Azerbaijan’s Armed Forces foiled on Saturday a provocation attempt of the illegal Armenian armed detachments in the Karabakh (Garabagh) region, the country’s defense ministry reported.
“In the morning of March 26, the members of the illegal Armenian armed detachment, taking advantage of foggy weather conditions and limited visibility, attempted to commit provocation against the units of the Azerbaijan Army,” reads a statement issued by the ministry.
Immediate preventive measures forced the saboteurs to retreat, according to a report.
According to the ministry, the facts about the incident have been conveyed to the command of the Russian peacekeeping contingent and the Russian-Turkish Joint Monitoring Center.
The attempt to commit a provocation followed the information spread by Armenian sources about the alleged escalation of tension by the Azerbaijani armed forces. In a statement issued on March 24, Azerbaijan’s Defense Ministry stressed that this information does not reflect reality and that the Armenian side tries to “create an atmosphere that can trigger deliberate hysteria, confuse and mislead the public.”
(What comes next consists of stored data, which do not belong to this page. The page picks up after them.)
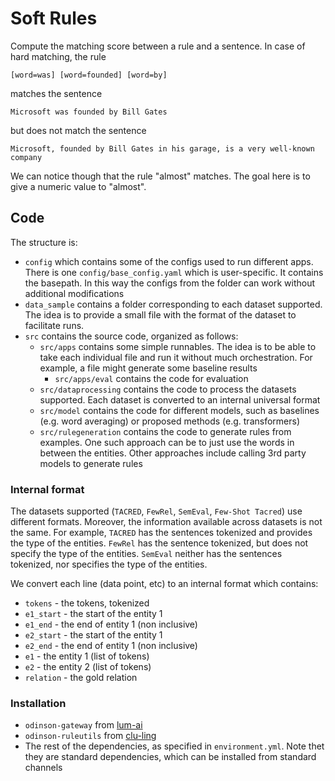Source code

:# Soft Rules
Compute the matching score between a rule and a sentence. In case of hard matching, the rule 
```
[word=was] [word=founded] [word=by]
```
matches the sentence
```
Microsoft was founded by Bill Gates
```
but does not match the sentence
```
Microsoft, founded by Bill Gates in his garage, is a very well-known company
```
We can notice though that the rule "almost" matches. The goal here is to give a numeric value to "almost".


## Code

The structure is:
- `config` which contains some of the configs used to run different apps. There is one `config/base_config.yaml` which is user-specific. It contains the basepath. In this way the configs from the folder can work without additional modifications
- `data_sample` contains a folder corresponding to each dataset supported. The idea is to provide a small file with the format of the dataset to facilitate runs.
- `src` contains the source code, organized as follows:
    - `src/apps` contains some simple runnables. The idea is to be able to take each individual file and run it without much orchestration. For example, a file might generate some baseline results
        - `src/apps/eval` contains the code for evaluation
    - `src/dataprocessing` contains the code to process the datasets supported. Each dataset is converted to an internal universal format
    - `src/model` contains the code for different models, such as baselines (e.g. word averaging) or proposed methods (e.g. transformers)
    - `src/rulegeneration` contains the code to generate rules from examples. One such approach can be to just use the words in between the entities. Other approaches include calling 3rd party models to generate rules

### Internal format
The datasets supported (`TACRED`, `FewRel`, `SemEval`, `Few-Shot Tacred`) use different formats. Moreover, the information available across datasets is not the same. For example, `TACRED` has the sentences tokenized and provides the type of the entities. `FewRel` has the sentence tokenized, but does not specify the type of the entities. `SemEval` neither has the sentences tokenized, nor specifies the type of the entities.

We convert each line (data point, etc) to an internal format which contains:
- `tokens` - the tokens, tokenized
- `e1_start` - the start of the entity 1
- `e1_end` - the end of entity 1 (non inclusive)
- `e2_start` - the start of the entity 1
- `e2_end` - the end of entity 1 (non inclusive)
- `e1` - the entity 1 (list of tokens)
- `e2` - the entity 2 (list of tokens)
- `relation` - the gold relation

### Installation
- `odinson-gateway` from [lum-ai](https://github.com/lum-ai/odinson-gateway)
- `odinson-ruleutils` from [clu-ling](https://github.com/clu-ling/odinson-ruleutils)
- The rest of the dependencies, as specified in `environment.yml`. Note thet they are standard dependencies, which can be installed from standard channels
“Positions and deployment locations are being clarified on spot, no clashes or incidents have occurred,” the ministry reported.
Azerbaijan’s Foreign Ministry also blamed Yerevan for misleading the international community with such disinformation. The ministry called on the Armenian authorities to abandon political manipulation and start doing real work to maintain peace in the region.
“At present, the only way to ensure peace and stability in the region is the full implementation of the provisions of the joint statements, including the complete withdrawal of the remnants of Armenian illegal formations from the region and the normalization of relations on the basis of the principles of international law,” the ministry said in a statement on Friday.
Armenia and Azerbaijan had been locked in a decades-old armed conflict over the latter’s Karabakh (Garabagh) region. Following the Soviet Union’s dissolution in 1991, Armenia launched full-blown military aggression against Azerbaijan, marking the longest and deadliest war in the South Caucasus region. The bloody war ended with a ceasefire in 1994, which saw Armenia forcibly occupying 20 percent of Azerbaijan’s internationally recognized territories. Over 30,000 Azerbaijanis were killed, 3,890 went missing, and one million others were expelled from those lands in a brutal ethnic cleansing policy conducted by Armenia.
On September 27, 2020, the Armenia-Azerbaijan conflict took a violent turn when Armenia’s forces deployed in the occupied Azerbaijani lands shelled military positions and civilian settlements of Azerbaijan. During the counter-attack operations that lasted 44 days, Azerbaijani forces liberated over 300 settlements, including the cities of Jabrayil, Fuzuli, Zangilan, Gubadli, and Shusha, from nearly 30-year-long illegal Armenian occupation. The war ended with signing a tripartite statement by Armenia, Azerbaijan, and Russia on November 10, 2020. Under the agreement, Armenia also returned the occupied Aghdam, Kalbajar, and Lachin districts to Azerbaijan.
The document ordered the deployment of the Russian peacekeepers to the area and the complete withdrawal of the Armenian armed forces from the Karabakh region.
However, Armenia's authorities have failed to deliver on their commitments despite the relevant calls of the Azerbaijani authorities. The armed detachments are seen operating illegally in the Azerbaijani territories where the Russian peacekeeping mission is temporarily deployed.
The illegal armed gangs have been regularly firing at the positions of the Azerbaijani army and have also resorted to armed provocations, terror activities, and infiltration attempts. In addition, they have carried out engineering and fortification work, trying to build new positions, digging trenches, and creating a defensive zone.